19
Jul 12

Open Data and Privacy: Two Sides of the Same Coin

I’ve written on open data and privacy before here and here. The release of large amounts of public open data require a serious analysis of the privacy-risks. The more data that is out there, the easier it becomes to de-anonymize and de-aggregate the data. Think first, then act. In the Netherlands, a serious analysis of the impact of open data policy on privacy is still lacking.

In the UK, there seems to be a greater awareness of how the release of large amounts of public data could have a negative effect on privacy. Information commissioner Christopher Graham on the issue:

The Information Commissioner’s Office (ICO) has been closely engaged with the Cabinet Office in its work on this, Graham says. And he is glad that the ICO’s role is being recognised and some of the areas where it believes caution is required are being addressed.

They include the anonymisation of data where, Graham says, there is a lot of work still to be done. His office is currently consulting on a draft code of practice on anonymisation and it is tendering for a contract to set up a ‘good practice network’ for anonymisation, intended to develop expertise and spread good practice.

“It’s important to get this right, because there’s a view that anonymisation is a mirage, and that through two bits of information you can always work out who the individual is,” Graham says.

“We think that concern is overdone, in the sense that where things have gone wrong, research shows that it’s because a basic step hasn’t been taken.” (Source: The Guardian)

This greater awareness can be explained partly by the fact that in the UK, the promotion of access to official information and protection of personal information are both tasks of the Information Commissioner’s Office, whereas in the Netherlands, these tasks are separated. Freedom of information and open data are promoted by the the Ministry of the Interior, and data protection is a task of the Dutch Data Protection Agency.

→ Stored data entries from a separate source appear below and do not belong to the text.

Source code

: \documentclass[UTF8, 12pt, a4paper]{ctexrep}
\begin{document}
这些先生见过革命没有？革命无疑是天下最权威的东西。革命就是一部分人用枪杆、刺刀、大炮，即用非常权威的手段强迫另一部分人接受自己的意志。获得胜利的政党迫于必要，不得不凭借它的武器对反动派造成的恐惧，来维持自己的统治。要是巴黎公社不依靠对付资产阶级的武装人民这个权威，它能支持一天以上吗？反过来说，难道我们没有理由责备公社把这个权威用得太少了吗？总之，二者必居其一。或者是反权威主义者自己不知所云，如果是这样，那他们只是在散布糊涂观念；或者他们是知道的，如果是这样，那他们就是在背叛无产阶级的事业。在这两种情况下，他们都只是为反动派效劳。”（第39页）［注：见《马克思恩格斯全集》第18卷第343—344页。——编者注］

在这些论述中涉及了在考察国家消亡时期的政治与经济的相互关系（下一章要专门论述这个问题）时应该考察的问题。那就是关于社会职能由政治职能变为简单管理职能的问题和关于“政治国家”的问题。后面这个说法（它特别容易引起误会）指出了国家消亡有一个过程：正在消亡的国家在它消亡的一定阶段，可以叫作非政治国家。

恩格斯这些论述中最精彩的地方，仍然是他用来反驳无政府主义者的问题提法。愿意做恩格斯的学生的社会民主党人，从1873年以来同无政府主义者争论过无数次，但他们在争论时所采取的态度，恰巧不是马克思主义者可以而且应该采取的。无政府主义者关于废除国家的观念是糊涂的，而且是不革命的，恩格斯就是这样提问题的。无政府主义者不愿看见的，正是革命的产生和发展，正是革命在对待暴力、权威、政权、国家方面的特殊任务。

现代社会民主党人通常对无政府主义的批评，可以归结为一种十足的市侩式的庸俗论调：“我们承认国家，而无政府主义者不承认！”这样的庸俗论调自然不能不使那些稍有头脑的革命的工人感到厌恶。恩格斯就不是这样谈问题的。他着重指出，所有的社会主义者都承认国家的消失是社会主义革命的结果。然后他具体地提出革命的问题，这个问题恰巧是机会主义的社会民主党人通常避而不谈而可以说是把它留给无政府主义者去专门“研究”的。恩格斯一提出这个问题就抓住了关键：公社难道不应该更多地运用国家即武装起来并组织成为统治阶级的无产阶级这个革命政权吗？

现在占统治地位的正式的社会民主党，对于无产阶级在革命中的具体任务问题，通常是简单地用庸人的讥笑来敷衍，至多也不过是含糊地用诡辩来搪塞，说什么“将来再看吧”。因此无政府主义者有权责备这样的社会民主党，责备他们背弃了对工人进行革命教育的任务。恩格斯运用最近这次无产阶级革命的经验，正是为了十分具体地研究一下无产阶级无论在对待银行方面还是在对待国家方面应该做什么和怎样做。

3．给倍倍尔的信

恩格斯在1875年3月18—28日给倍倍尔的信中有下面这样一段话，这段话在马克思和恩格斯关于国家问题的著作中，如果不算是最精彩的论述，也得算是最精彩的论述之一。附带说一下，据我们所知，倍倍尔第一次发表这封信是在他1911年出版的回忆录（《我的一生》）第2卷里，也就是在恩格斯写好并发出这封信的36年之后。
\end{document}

Also in the UK Cabinet Office’s open data white paper, attention is paid to privacy:

We are announcing the appointment of a privacy expert to the Public Sector Transparency Board to make sure we bring in the latest expertise on privacy measures. More broadly, we’re making sure that privacy experts are brought into all sector panel discussions across Whitehall when data releases are being considered. [...]

Therefore privacy is not to be considered as an afterthought. Privacy issues will be considered alongside transparency at the beginning of all discussions concerning the release of a new dataset, which is why we are appointing a privacy expert to the Public Sector Transparency Board. This appointment is one of the key recommendations of the O’Hara report.

Open data and privacy are two sides of the same coin. They need an integrated policy. I hope this gets through to the Dutch open data movement soon.


13
Apr 12

Some more thoughts on open data and privacy

Together with Bastiaan van Loenen, I wrote an article on open data policies and privacy: Brave New Open Data World?. The article is published in the International Journal of Spatial Data Infrastructures Research, volume 7 (2012). Feel free to contact me if you have any comments or questions. The article will be presented during the GSDI World Conference in Québec City, Canada.

Abstract
There is a growing tendency to release all sorts of data on the Internet. The greater availability of interoperable public data catalyses secondary use of such data, which leads to growth of information industries and better government transparency. Open data policies may at the same time be in conflict with the individual’s right to information privacy as protected by the EU Data Protection Directive. This directive sets rules to the processing of personal data. Technological developments and the increasing amount of publicly available data are, however, blurring the lines between non-personal and personal data. Open data does not seem to be personal data on first glance because it is anonymised or aggregated. However, it may become personal data by combining it with other publicly available data. In this article, we argue that these developments extend the reach of EU privacy regulation to open data and may obstruct the implementation of open data policies in the EU.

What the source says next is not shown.